Top of Task material

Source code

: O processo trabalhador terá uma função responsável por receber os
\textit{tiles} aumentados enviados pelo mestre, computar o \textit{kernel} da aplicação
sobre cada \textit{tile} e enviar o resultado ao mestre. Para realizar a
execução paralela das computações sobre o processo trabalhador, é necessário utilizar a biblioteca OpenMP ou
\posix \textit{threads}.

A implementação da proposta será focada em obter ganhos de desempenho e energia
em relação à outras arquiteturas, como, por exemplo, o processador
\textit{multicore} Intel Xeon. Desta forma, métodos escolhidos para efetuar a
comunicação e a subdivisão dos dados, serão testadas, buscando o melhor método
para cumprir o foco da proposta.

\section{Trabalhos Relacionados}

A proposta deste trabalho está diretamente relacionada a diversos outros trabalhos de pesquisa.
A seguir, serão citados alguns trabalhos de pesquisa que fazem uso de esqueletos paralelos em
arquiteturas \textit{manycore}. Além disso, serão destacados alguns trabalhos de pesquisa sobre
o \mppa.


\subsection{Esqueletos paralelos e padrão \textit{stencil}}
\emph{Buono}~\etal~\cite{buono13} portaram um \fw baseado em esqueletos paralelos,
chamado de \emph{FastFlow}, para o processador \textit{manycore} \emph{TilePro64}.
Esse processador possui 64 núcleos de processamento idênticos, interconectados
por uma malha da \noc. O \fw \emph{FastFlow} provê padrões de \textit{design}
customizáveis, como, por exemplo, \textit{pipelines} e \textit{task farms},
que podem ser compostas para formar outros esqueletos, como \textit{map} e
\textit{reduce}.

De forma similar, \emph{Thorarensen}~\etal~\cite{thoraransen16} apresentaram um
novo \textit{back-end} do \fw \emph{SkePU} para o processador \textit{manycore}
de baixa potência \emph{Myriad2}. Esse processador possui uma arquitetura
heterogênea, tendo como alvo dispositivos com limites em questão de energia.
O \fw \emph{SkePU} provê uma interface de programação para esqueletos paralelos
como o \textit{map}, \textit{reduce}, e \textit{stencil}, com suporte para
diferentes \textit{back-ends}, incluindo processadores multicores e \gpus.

Bottom of Task material

* Exercise *
The answer should reproduce each entry above in full.

* Response area *
Source code

: O processo trabalhador terá uma função responsável por receber os
\textit{tiles} aumentados enviados pelo mestre, computar o \textit{kernel} da aplicação
sobre cada \textit{tile} e enviar o resultado ao mestre. Para realizar a
execução paralela das computações sobre o processo trabalhador, é necessário utilizar a biblioteca OpenMP ou
\posix \textit{threads}.

A implementação da proposta será focada em obter ganhos de desempenho e energia
em relação à outras arquiteturas, como, por exemplo, o processador
\textit{multicore} Intel Xeon. Desta forma, métodos escolhidos para efetuar a
comunicação e a subdivisão dos dados, serão testadas, buscando o melhor método
para cumprir o foco da proposta.

\section{Trabalhos Relacionados}

A proposta deste trabalho está diretamente relacionada a diversos outros trabalhos de pesquisa.
A seguir, serão citados alguns trabalhos de pesquisa que fazem uso de esqueletos paralelos em
arquiteturas \textit{manycore}. Além disso, serão destacados alguns trabalhos de pesquisa sobre
o \mppa.


\subsection{Esqueletos paralelos e padrão \textit{stencil}}
\emph{Buono}~\etal~\cite{buono13} portaram um \fw baseado em esqueletos paralelos,
chamado de \emph{FastFlow}, para o processador \textit{manycore} \emph{TilePro64}.
Esse processador possui 64 núcleos de processamento idênticos, interconectados
por uma malha da \noc. O \fw \emph{FastFlow} provê padrões de \textit{design}
customizáveis, como, por exemplo, \textit{pipelines} e \textit{task farms},
que podem ser compostas para formar outros esqueletos, como \textit{map} e
\textit{reduce}.

De forma similar, \emph{Thorarensen}~\etal~\cite{thoraransen16} apresentaram um
novo \textit{back-end} do \fw \emph{SkePU} para o processador \textit{manycore}
de baixa potência \emph{Myriad2}. Esse processador possui uma arquitetura
heterogênea, tendo como alvo dispositivos com limites em questão de energia.
O \fw \emph{SkePU} provê uma interface de programação para esqueletos paralelos
como o \textit{map}, \textit{reduce}, e \textit{stencil}, com suporte para
diferentes \textit{back-ends}, incluindo processadores multicores e \gpus.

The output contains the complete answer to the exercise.